→ What is expected:
Your answer must be an exact copy of the lines below, from the first through the one with "但是传统版权制度建立的时候，", with no pictures.

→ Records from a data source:
━━━━━━━━

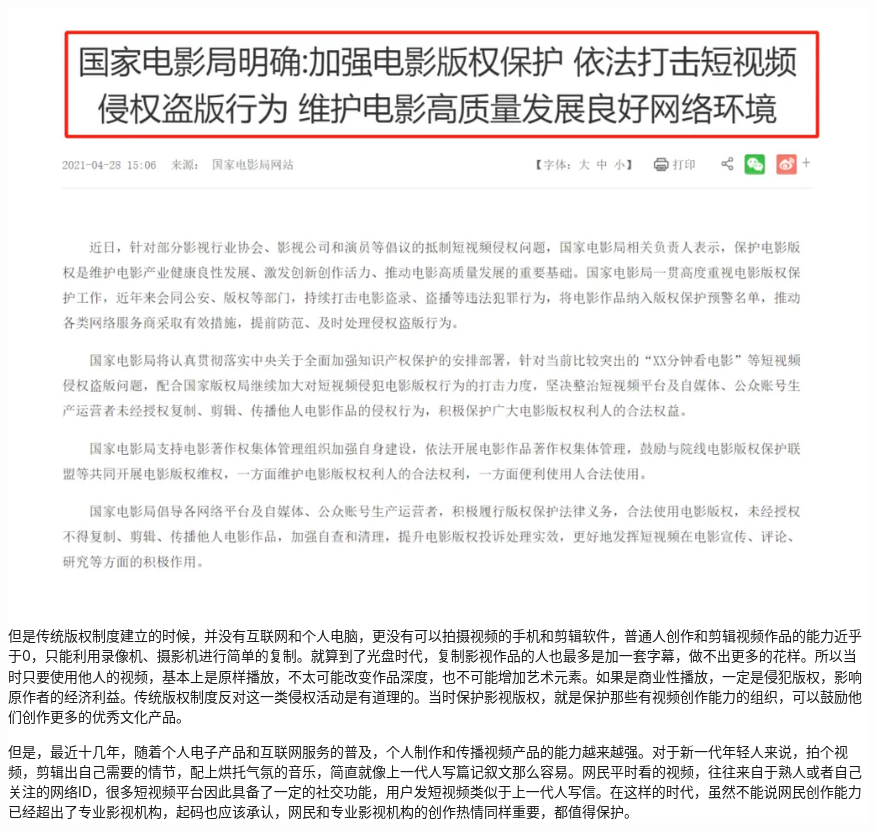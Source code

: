 ![](/images/btnews/btnews/0301_0400/0392/f3f19bec-e46c-42b3-9406-b70781f5bbb1.webp)







但是传统版权制度建立的时候，并没有互联网和个人电脑，更没有可以拍摄视频的手机和剪辑软件，普通人创作和剪辑视频作品的能力近乎于0，只能利用录像机、摄影机进行简单的复制。就算到了光盘时代，复制影视作品的人也最多是加一套字幕，做不出更多的花样。所以当时只要使用他人的视频，基本上是原样播放，不太可能改变作品深度，也不可能增加艺术元素。如果是商业性播放，一定是侵犯版权，影响原作者的经济利益。传统版权制度反对这一类侵权活动是有道理的。当时保护影视版权，就是保护那些有视频创作能力的组织，可以鼓励他们创作更多的优秀文化产品。





但是，最近十几年，随着个人电子产品和互联网服务的普及，个人制作和传播视频产品的能力越来越强。对于新一代年轻人来说，拍个视频，剪辑出自己需要的情节，配上烘托气氛的音乐，简直就像上一代人写篇记叙文那么容易。网民平时看的视频，往往来自于熟人或者自己关注的网络ID，很多短视频平台因此具备了一定的社交功能，用户发短视频类似于上一代人写信。在这样的时代，虽然不能说网民创作能力已经超出了专业影视机构，起码也应该承认，网民和专业影视机构的创作热情同样重要，都值得保护。






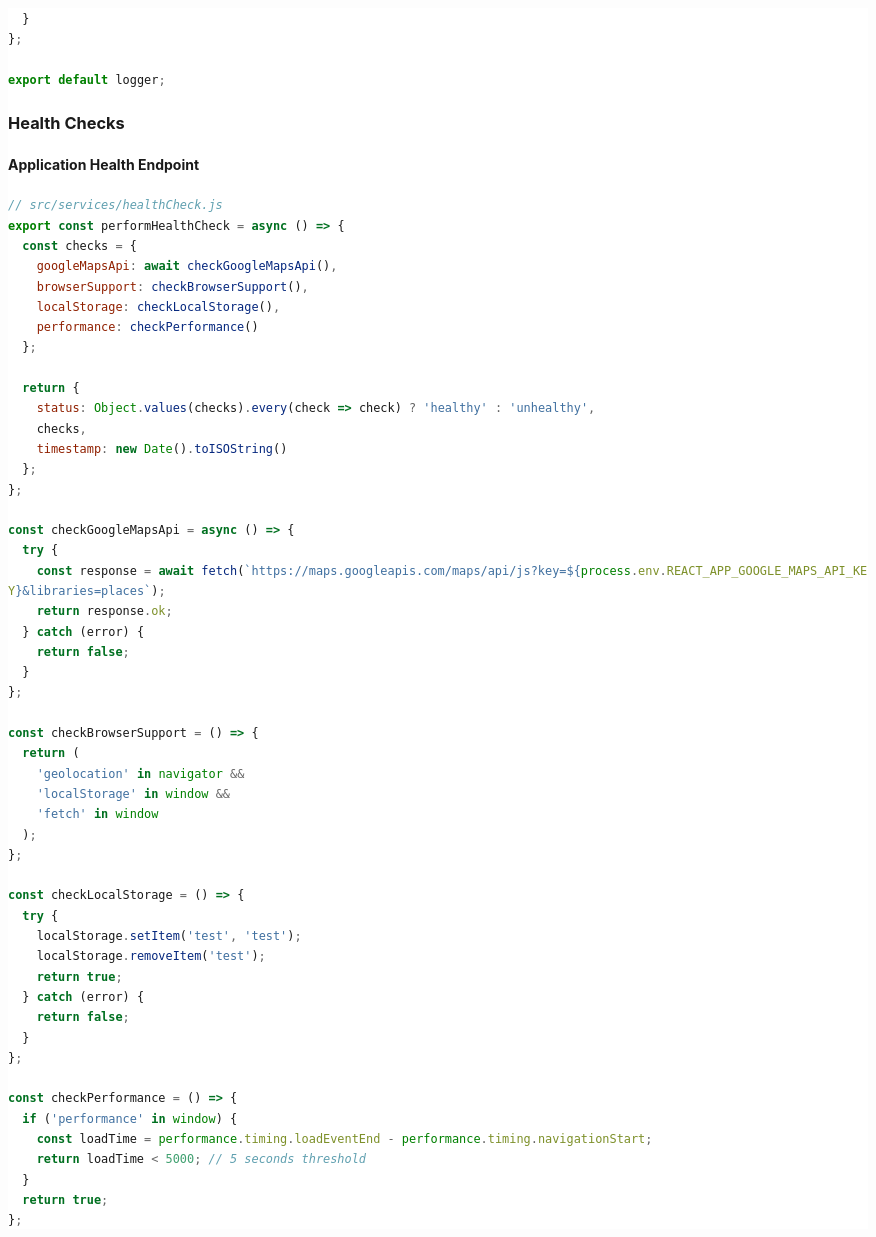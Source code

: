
 ```javascript
  }
};

export default logger;
```

### Health Checks

#### Application Health Endpoint
```javascript
// src/services/healthCheck.js
export const performHealthCheck = async () => {
  const checks = {
    googleMapsApi: await checkGoogleMapsApi(),
    browserSupport: checkBrowserSupport(),
    localStorage: checkLocalStorage(),
    performance: checkPerformance()
  };

  return {
    status: Object.values(checks).every(check => check) ? 'healthy' : 'unhealthy',
    checks,
    timestamp: new Date().toISOString()
  };
};

const checkGoogleMapsApi = async () => {
  try {
    const response = await fetch(`https://maps.googleapis.com/maps/api/js?key=${process.env.REACT_APP_GOOGLE_MAPS_API_KEY}&libraries=places`);
    return response.ok;
  } catch (error) {
    return false;
  }
};

const checkBrowserSupport = () => {
  return (
    'geolocation' in navigator &&
    'localStorage' in window &&
    'fetch' in window
  );
};

const checkLocalStorage = () => {
  try {
    localStorage.setItem('test', 'test');
    localStorage.removeItem('test');
    return true;
  } catch (error) {
    return false;
  }
};

const checkPerformance = () => {
  if ('performance' in window) {
    const loadTime = performance.timing.loadEventEnd - performance.timing.navigationStart;
    return loadTime < 5000; // 5 seconds threshold
  }
  return true;
};
```
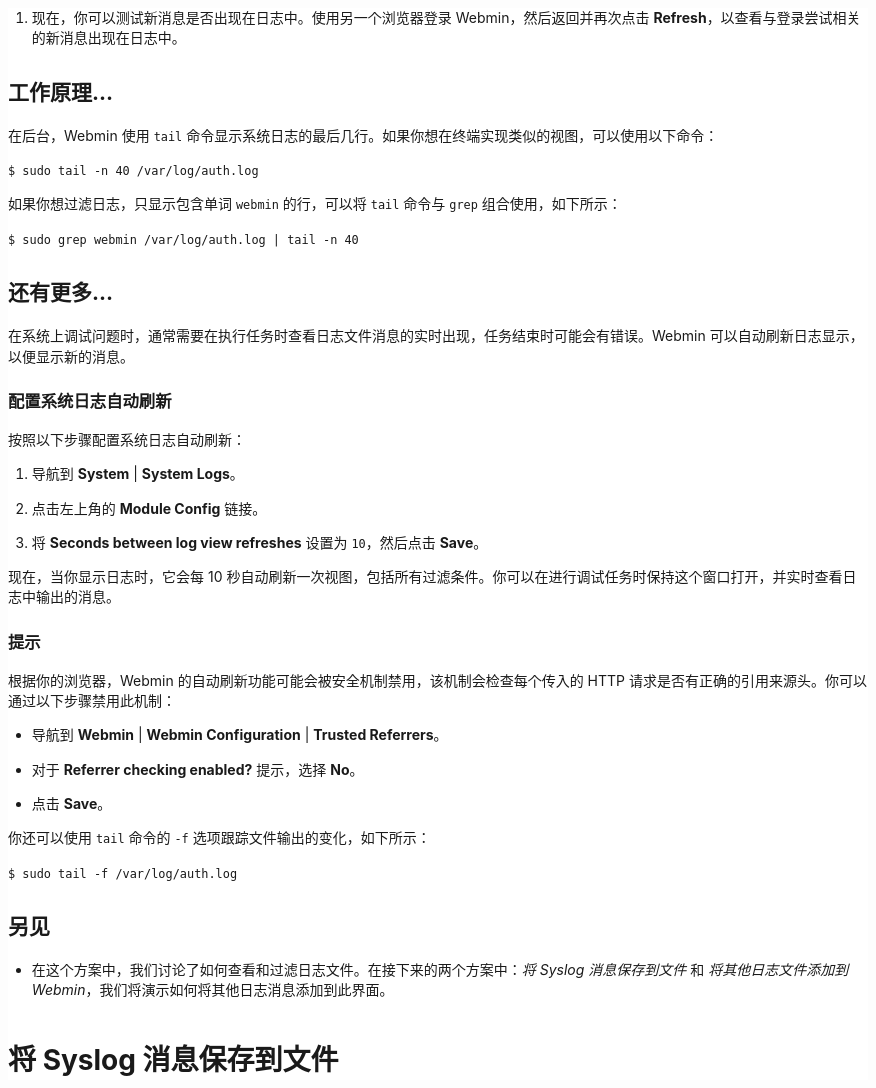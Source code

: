 
1.  现在，你可以测试新消息是否出现在日志中。使用另一个浏览器登录 Webmin，然后返回并再次点击 **Refresh**，以查看与登录尝试相关的新消息出现在日志中。

## 工作原理…

在后台，Webmin 使用 `tail` 命令显示系统日志的最后几行。如果你想在终端实现类似的视图，可以使用以下命令：

```
$ sudo tail -n 40 /var/log/auth.log

```

如果你想过滤日志，只显示包含单词 `webmin` 的行，可以将 `tail` 命令与 `grep` 组合使用，如下所示：

```
$ sudo grep webmin /var/log/auth.log | tail -n 40

```

## 还有更多…

在系统上调试问题时，通常需要在执行任务时查看日志文件消息的实时出现，任务结束时可能会有错误。Webmin 可以自动刷新日志显示，以便显示新的消息。

### 配置系统日志自动刷新

按照以下步骤配置系统日志自动刷新：

1.  导航到 **System** | **System Logs**。

1.  点击左上角的 **Module Config** 链接。

1.  将 **Seconds between log view refreshes** 设置为 `10`，然后点击 **Save**。

现在，当你显示日志时，它会每 10 秒自动刷新一次视图，包括所有过滤条件。你可以在进行调试任务时保持这个窗口打开，并实时查看日志中输出的消息。

### 提示

根据你的浏览器，Webmin 的自动刷新功能可能会被安全机制禁用，该机制会检查每个传入的 HTTP 请求是否有正确的引用来源头。你可以通过以下步骤禁用此机制：

+   导航到 **Webmin** | **Webmin Configuration** | **Trusted Referrers**。

+   对于 **Referrer checking enabled?** 提示，选择 **No**。

+   点击 **Save**。

你还可以使用 `tail` 命令的 `-f` 选项跟踪文件输出的变化，如下所示：

```
$ sudo tail -f /var/log/auth.log

```

## 另见

+   在这个方案中，我们讨论了如何查看和过滤日志文件。在接下来的两个方案中：*将 Syslog 消息保存到文件* 和 *将其他日志文件添加到 Webmin*，我们将演示如何将其他日志消息添加到此界面。

# 将 Syslog 消息保存到文件
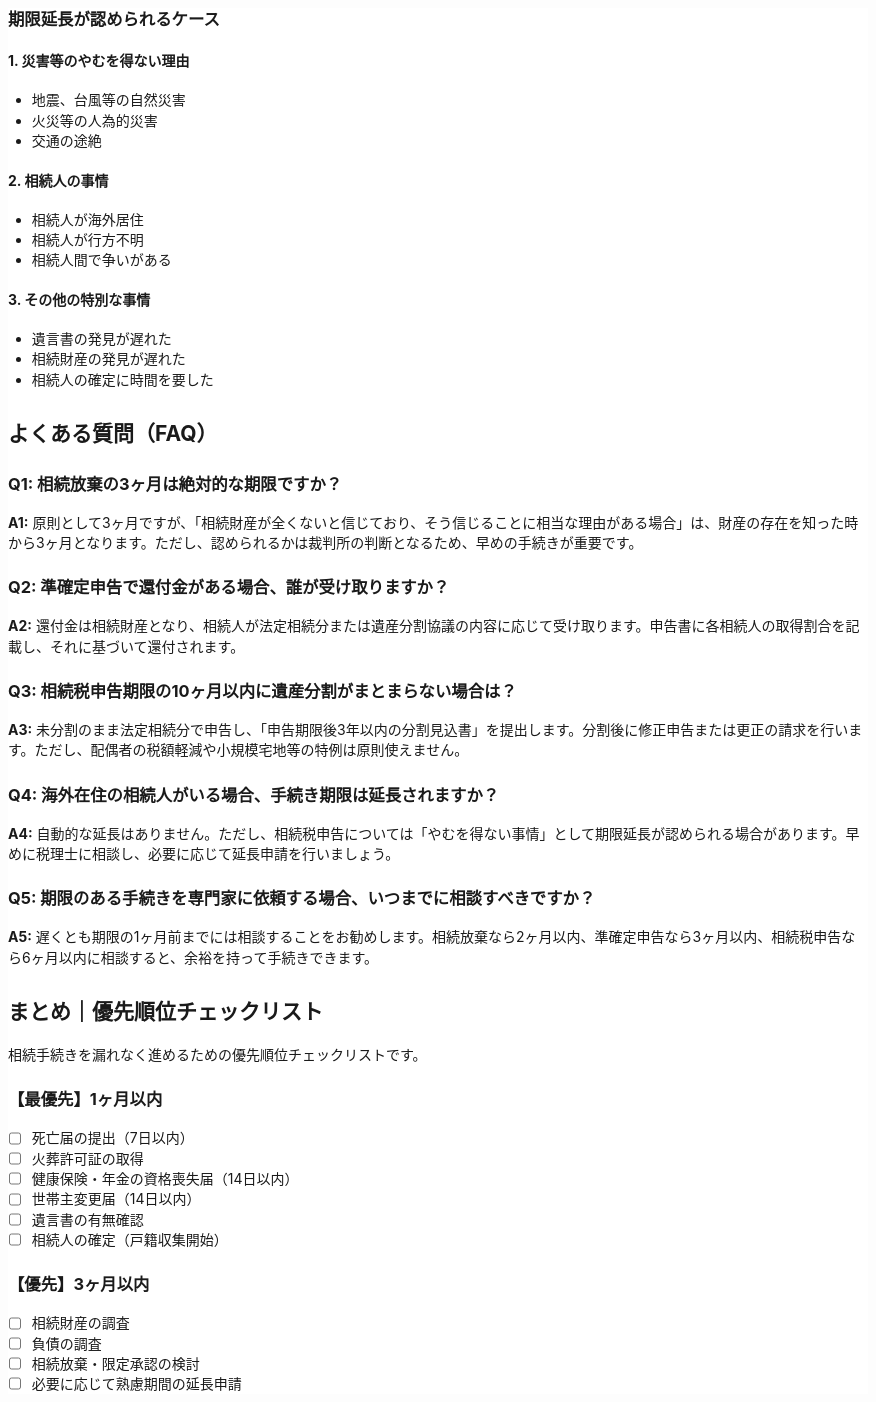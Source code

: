 ### 期限延長が認められるケース

#### 1. 災害等のやむを得ない理由
- 地震、台風等の自然災害
- 火災等の人為的災害
- 交通の途絶

#### 2. 相続人の事情
- 相続人が海外居住
- 相続人が行方不明
- 相続人間で争いがある

#### 3. その他の特別な事情
- 遺言書の発見が遅れた
- 相続財産の発見が遅れた
- 相続人の確定に時間を要した

## よくある質問（FAQ）

### Q1: 相続放棄の3ヶ月は絶対的な期限ですか？
**A1:** 原則として3ヶ月ですが、「相続財産が全くないと信じており、そう信じることに相当な理由がある場合」は、財産の存在を知った時から3ヶ月となります。ただし、認められるかは裁判所の判断となるため、早めの手続きが重要です。

### Q2: 準確定申告で還付金がある場合、誰が受け取りますか？
**A2:** 還付金は相続財産となり、相続人が法定相続分または遺産分割協議の内容に応じて受け取ります。申告書に各相続人の取得割合を記載し、それに基づいて還付されます。

### Q3: 相続税申告期限の10ヶ月以内に遺産分割がまとまらない場合は？
**A3:** 未分割のまま法定相続分で申告し、「申告期限後3年以内の分割見込書」を提出します。分割後に修正申告または更正の請求を行います。ただし、配偶者の税額軽減や小規模宅地等の特例は原則使えません。

### Q4: 海外在住の相続人がいる場合、手続き期限は延長されますか？
**A4:** 自動的な延長はありません。ただし、相続税申告については「やむを得ない事情」として期限延長が認められる場合があります。早めに税理士に相談し、必要に応じて延長申請を行いましょう。

### Q5: 期限のある手続きを専門家に依頼する場合、いつまでに相談すべきですか？
**A5:** 遅くとも期限の1ヶ月前までには相談することをお勧めします。相続放棄なら2ヶ月以内、準確定申告なら3ヶ月以内、相続税申告なら6ヶ月以内に相談すると、余裕を持って手続きできます。

## まとめ｜優先順位チェックリスト

相続手続きを漏れなく進めるための優先順位チェックリストです。

### 【最優先】1ヶ月以内
- [ ] 死亡届の提出（7日以内）
- [ ] 火葬許可証の取得
- [ ] 健康保険・年金の資格喪失届（14日以内）
- [ ] 世帯主変更届（14日以内）
- [ ] 遺言書の有無確認
- [ ] 相続人の確定（戸籍収集開始）

### 【優先】3ヶ月以内  
- [ ] 相続財産の調査
- [ ] 負債の調査
- [ ] 相続放棄・限定承認の検討
- [ ] 必要に応じて熟慮期間の延長申請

━━━━━━━━

→ Written response:
Source code

: ![](/images/btnews/btnews/0301_0400/0392/f3f19bec-e46c-42b3-9406-b70781f5bbb1.webp)







但是传统版权制度建立的时候，并没有互联网和个人电脑，更没有可以拍摄视频的手机和剪辑软件，普通人创作和剪辑视频作品的能力近乎于0，只能利用录像机、摄影机进行简单的复制。就算到了光盘时代，复制影视作品的人也最多是加一套字幕，做不出更多的花样。所以当时只要使用他人的视频，基本上是原样播放，不太可能改变作品深度，也不可能增加艺术元素。如果是商业性播放，一定是侵犯版权，影响原作者的经济利益。传统版权制度反对这一类侵权活动是有道理的。当时保护影视版权，就是保护那些有视频创作能力的组织，可以鼓励他们创作更多的优秀文化产品。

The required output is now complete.